**How to complete this task:** Determine how many lines of the listing contain the word "browse". The reply is that number alone.

Content starts

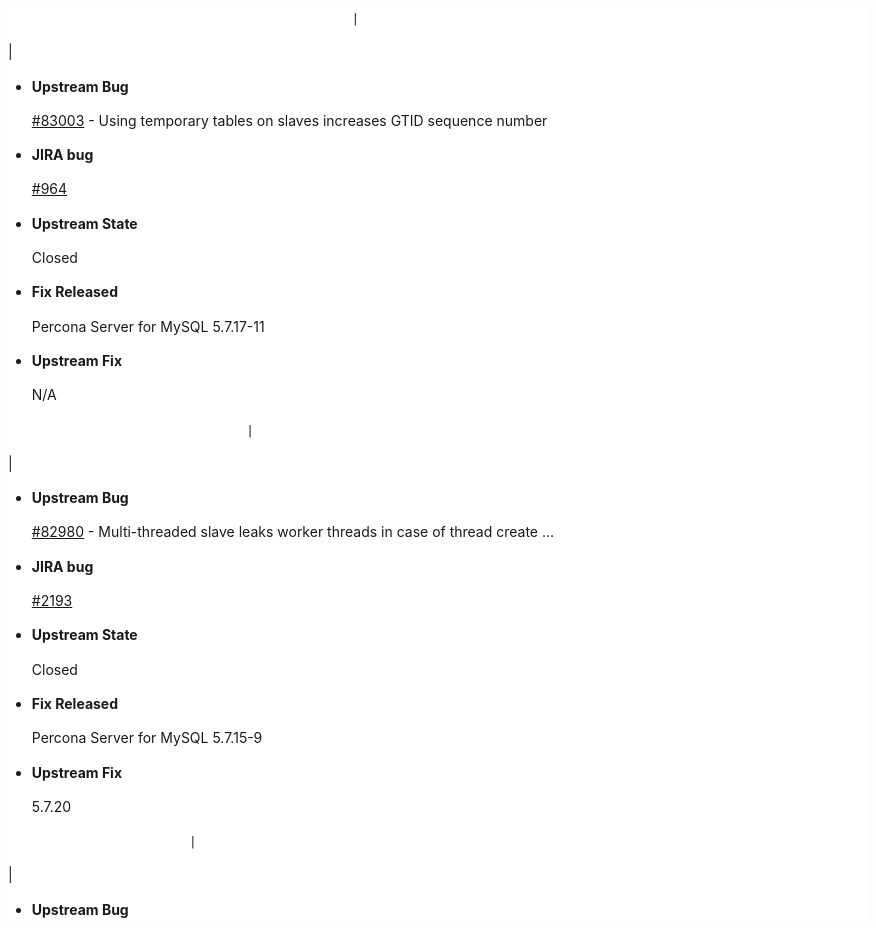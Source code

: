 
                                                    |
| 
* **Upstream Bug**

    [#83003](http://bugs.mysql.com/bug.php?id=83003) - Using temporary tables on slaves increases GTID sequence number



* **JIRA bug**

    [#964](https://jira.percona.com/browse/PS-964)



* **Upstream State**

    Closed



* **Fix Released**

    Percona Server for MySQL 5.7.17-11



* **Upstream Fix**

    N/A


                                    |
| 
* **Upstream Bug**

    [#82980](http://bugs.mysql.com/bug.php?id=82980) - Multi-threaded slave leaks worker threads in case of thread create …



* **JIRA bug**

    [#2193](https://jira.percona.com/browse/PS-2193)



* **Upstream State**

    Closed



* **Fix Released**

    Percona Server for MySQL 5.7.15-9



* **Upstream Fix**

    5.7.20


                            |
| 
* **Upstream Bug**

Content ends

**Answer section:** 2